◆ Task requirements: Print the full listing below exactly, keeping every character as it stands.

◆ Dataset extract:
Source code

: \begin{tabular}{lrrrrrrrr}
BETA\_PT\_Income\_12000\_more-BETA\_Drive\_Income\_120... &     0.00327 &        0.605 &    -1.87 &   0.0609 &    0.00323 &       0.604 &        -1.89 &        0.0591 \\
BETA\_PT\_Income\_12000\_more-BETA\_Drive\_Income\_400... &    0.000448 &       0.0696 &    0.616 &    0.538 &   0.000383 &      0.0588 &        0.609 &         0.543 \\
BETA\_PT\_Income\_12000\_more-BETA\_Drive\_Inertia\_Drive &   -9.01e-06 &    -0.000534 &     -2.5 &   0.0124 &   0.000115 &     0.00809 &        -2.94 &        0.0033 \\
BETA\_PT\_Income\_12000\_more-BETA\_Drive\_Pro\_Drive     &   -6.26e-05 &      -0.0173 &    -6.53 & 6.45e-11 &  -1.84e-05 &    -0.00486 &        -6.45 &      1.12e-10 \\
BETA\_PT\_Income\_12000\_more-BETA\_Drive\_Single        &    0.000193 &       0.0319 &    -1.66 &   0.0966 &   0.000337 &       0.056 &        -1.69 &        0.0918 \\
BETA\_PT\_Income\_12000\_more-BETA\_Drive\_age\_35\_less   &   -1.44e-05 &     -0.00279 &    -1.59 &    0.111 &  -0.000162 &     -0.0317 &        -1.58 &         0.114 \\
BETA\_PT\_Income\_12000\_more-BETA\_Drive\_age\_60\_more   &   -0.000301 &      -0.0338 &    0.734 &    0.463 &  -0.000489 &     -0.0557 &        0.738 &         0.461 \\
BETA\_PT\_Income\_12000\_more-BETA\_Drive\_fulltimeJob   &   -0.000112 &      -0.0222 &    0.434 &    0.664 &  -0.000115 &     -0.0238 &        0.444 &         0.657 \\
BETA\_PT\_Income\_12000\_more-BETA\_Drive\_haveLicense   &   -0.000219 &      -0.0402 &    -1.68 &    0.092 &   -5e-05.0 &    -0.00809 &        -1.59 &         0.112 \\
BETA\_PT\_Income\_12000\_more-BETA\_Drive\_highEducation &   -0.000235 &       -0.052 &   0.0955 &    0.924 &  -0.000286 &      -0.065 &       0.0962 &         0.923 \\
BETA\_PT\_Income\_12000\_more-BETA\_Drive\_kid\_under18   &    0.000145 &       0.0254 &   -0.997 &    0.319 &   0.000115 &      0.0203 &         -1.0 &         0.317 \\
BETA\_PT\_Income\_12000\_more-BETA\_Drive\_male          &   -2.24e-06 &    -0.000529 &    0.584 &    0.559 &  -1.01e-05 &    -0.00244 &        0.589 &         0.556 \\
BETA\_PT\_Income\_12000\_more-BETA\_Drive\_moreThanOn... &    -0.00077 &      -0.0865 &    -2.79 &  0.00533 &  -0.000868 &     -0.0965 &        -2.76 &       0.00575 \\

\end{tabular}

◆ Result:
Source code

: \begin{tabular}{lrrrrrrrr}
BETA\_PT\_Income\_12000\_more-BETA\_Drive\_Income\_120... &     0.00327 &        0.605 &    -1.87 &   0.0609 &    0.00323 &       0.604 &        -1.89 &        0.0591 \\
BETA\_PT\_Income\_12000\_more-BETA\_Drive\_Income\_400... &    0.000448 &       0.0696 &    0.616 &    0.538 &   0.000383 &      0.0588 &        0.609 &         0.543 \\
BETA\_PT\_Income\_12000\_more-BETA\_Drive\_Inertia\_Drive &   -9.01e-06 &    -0.000534 &     -2.5 &   0.0124 &   0.000115 &     0.00809 &        -2.94 &        0.0033 \\
BETA\_PT\_Income\_12000\_more-BETA\_Drive\_Pro\_Drive     &   -6.26e-05 &      -0.0173 &    -6.53 & 6.45e-11 &  -1.84e-05 &    -0.00486 &        -6.45 &      1.12e-10 \\
BETA\_PT\_Income\_12000\_more-BETA\_Drive\_Single        &    0.000193 &       0.0319 &    -1.66 &   0.0966 &   0.000337 &       0.056 &        -1.69 &        0.0918 \\
BETA\_PT\_Income\_12000\_more-BETA\_Drive\_age\_35\_less   &   -1.44e-05 &     -0.00279 &    -1.59 &    0.111 &  -0.000162 &     -0.0317 &        -1.58 &         0.114 \\
BETA\_PT\_Income\_12000\_more-BETA\_Drive\_age\_60\_more   &   -0.000301 &      -0.0338 &    0.734 &    0.463 &  -0.000489 &     -0.0557 &        0.738 &         0.461 \\
BETA\_PT\_Income\_12000\_more-BETA\_Drive\_fulltimeJob   &   -0.000112 &      -0.0222 &    0.434 &    0.664 &  -0.000115 &     -0.0238 &        0.444 &         0.657 \\
BETA\_PT\_Income\_12000\_more-BETA\_Drive\_haveLicense   &   -0.000219 &      -0.0402 &    -1.68 &    0.092 &   -5e-05.0 &    -0.00809 &        -1.59 &         0.112 \\
BETA\_PT\_Income\_12000\_more-BETA\_Drive\_highEducation &   -0.000235 &       -0.052 &   0.0955 &    0.924 &  -0.000286 &      -0.065 &       0.0962 &         0.923 \\
BETA\_PT\_Income\_12000\_more-BETA\_Drive\_kid\_under18   &    0.000145 &       0.0254 &   -0.997 &    0.319 &   0.000115 &      0.0203 &         -1.0 &         0.317 \\
BETA\_PT\_Income\_12000\_more-BETA\_Drive\_male          &   -2.24e-06 &    -0.000529 &    0.584 &    0.559 &  -1.01e-05 &    -0.00244 &        0.589 &         0.556 \\
BETA\_PT\_Income\_12000\_more-BETA\_Drive\_moreThanOn... &    -0.00077 &      -0.0865 &    -2.79 &  0.00533 &  -0.000868 &     -0.0965 &        -2.76 &       0.00575 \\

\end{tabular}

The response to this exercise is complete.